▸ ACTIVITY:
What is the number of lines in these records with "KISS" in them? Answer with that number only.

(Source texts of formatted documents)
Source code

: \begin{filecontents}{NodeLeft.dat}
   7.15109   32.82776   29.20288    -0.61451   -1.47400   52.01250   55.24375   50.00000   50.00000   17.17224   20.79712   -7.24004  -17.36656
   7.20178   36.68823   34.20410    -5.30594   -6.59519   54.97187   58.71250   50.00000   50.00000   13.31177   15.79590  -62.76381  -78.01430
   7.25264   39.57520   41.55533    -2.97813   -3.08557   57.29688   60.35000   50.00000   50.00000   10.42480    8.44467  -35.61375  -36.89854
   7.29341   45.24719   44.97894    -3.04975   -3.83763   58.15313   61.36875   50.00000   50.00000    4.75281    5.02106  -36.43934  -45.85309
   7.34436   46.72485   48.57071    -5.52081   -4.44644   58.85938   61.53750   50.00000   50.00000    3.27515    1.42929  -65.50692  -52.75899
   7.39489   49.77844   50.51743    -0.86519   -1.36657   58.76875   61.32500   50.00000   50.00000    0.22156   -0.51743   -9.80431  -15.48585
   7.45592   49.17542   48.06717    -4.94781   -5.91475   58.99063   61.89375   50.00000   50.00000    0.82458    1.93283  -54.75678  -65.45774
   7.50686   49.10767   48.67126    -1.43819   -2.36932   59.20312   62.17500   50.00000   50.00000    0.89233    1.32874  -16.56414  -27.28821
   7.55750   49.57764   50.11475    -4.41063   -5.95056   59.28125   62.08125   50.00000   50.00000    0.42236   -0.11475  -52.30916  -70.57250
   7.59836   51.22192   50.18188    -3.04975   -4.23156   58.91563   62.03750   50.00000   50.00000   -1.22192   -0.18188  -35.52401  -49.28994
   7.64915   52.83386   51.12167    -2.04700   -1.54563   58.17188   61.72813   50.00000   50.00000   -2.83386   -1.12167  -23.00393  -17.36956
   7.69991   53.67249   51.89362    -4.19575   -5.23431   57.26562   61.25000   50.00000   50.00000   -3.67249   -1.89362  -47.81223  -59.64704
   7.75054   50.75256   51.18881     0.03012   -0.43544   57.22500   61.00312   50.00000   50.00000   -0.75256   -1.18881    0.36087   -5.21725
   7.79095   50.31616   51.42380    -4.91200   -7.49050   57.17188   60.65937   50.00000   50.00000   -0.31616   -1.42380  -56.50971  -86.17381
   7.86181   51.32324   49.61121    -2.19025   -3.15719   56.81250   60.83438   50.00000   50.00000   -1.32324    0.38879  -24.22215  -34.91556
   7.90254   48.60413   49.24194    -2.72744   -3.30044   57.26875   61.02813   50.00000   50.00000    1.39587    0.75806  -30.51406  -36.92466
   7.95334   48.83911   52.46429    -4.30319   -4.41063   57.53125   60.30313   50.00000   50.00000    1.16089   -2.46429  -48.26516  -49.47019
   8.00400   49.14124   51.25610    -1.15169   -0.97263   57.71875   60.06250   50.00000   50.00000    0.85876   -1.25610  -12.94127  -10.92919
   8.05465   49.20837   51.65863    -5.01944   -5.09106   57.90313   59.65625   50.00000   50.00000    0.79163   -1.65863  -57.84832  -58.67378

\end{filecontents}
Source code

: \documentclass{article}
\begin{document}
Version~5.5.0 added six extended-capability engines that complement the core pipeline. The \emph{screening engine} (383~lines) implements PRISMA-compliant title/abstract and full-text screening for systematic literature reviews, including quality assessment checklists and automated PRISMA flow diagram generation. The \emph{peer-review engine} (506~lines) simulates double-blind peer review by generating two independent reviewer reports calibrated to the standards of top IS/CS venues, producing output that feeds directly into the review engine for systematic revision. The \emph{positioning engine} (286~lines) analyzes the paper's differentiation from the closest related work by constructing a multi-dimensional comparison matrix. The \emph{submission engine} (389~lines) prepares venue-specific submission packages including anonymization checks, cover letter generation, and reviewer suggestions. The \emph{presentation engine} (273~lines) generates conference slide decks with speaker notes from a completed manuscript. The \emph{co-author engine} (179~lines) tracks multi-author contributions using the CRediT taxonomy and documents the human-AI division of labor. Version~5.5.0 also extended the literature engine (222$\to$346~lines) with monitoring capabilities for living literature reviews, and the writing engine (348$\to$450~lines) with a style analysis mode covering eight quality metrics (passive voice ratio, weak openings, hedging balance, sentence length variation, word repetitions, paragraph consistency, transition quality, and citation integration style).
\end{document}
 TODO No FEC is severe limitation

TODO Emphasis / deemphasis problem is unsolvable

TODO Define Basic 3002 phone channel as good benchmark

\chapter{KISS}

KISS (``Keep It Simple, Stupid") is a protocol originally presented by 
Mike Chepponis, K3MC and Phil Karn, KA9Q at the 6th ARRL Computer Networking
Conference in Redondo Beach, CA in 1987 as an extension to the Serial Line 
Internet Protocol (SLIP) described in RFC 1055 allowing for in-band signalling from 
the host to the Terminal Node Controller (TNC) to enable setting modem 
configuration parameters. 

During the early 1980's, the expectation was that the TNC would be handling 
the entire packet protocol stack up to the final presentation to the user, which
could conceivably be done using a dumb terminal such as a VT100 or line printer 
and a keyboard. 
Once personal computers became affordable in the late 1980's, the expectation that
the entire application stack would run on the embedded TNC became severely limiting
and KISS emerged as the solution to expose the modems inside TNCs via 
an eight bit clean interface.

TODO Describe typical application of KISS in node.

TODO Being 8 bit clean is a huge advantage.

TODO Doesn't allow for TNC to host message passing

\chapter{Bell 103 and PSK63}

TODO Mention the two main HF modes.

--

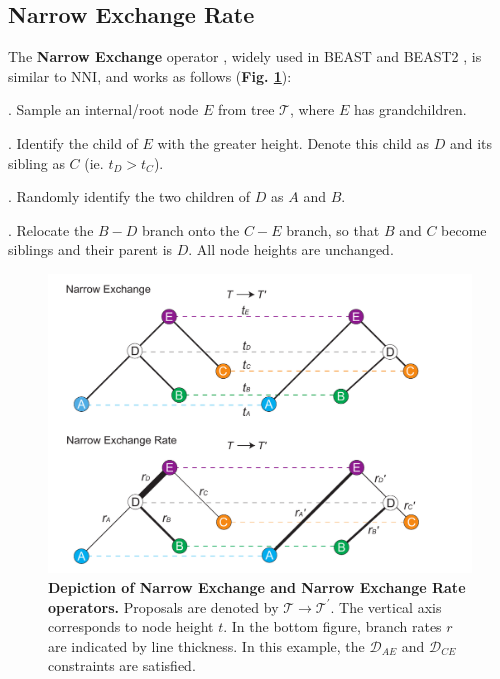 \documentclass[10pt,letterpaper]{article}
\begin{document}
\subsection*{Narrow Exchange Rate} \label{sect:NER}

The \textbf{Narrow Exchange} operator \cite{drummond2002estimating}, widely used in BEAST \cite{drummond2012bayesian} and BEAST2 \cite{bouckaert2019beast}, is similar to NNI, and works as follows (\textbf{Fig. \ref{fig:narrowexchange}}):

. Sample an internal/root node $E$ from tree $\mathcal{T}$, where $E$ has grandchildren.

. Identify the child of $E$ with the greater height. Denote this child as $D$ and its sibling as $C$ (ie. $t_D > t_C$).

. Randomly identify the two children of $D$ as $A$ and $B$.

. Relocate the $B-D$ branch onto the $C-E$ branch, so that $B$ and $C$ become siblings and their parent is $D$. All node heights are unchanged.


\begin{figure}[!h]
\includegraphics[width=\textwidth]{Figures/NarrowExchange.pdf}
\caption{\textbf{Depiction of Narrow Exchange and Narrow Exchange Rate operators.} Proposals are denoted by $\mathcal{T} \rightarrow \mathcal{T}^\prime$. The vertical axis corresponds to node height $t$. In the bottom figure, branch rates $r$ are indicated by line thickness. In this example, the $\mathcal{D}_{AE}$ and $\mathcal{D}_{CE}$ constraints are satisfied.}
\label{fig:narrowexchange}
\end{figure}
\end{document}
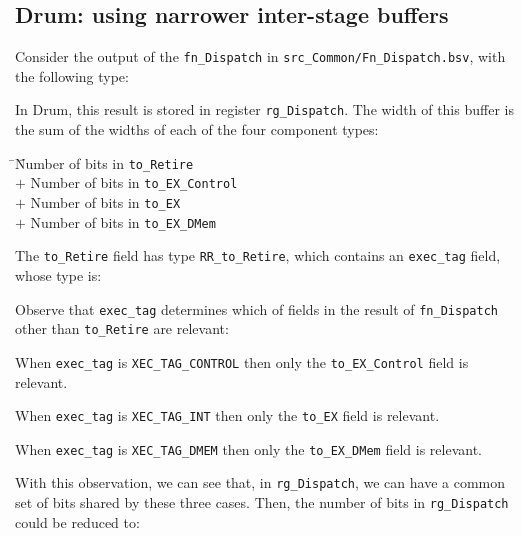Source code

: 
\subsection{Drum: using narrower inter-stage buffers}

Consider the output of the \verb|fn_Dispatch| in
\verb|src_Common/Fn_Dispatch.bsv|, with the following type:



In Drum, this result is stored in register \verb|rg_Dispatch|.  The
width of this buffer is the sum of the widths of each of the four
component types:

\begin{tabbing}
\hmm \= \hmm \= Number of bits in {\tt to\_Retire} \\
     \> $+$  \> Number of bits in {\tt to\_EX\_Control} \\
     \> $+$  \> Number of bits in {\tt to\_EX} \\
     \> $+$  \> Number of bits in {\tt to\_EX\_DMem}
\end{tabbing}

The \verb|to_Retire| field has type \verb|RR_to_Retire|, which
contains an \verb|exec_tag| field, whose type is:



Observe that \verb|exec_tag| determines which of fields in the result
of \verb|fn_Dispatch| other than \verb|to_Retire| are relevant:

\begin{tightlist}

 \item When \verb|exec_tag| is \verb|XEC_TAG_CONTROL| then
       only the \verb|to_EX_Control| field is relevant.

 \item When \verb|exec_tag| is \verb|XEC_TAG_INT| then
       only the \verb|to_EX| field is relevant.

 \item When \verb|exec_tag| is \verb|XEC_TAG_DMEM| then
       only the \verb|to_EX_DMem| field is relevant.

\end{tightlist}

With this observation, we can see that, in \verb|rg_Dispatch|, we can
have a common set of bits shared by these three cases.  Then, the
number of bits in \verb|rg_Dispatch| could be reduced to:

▸ RESPONSE TO THIS TASK:
4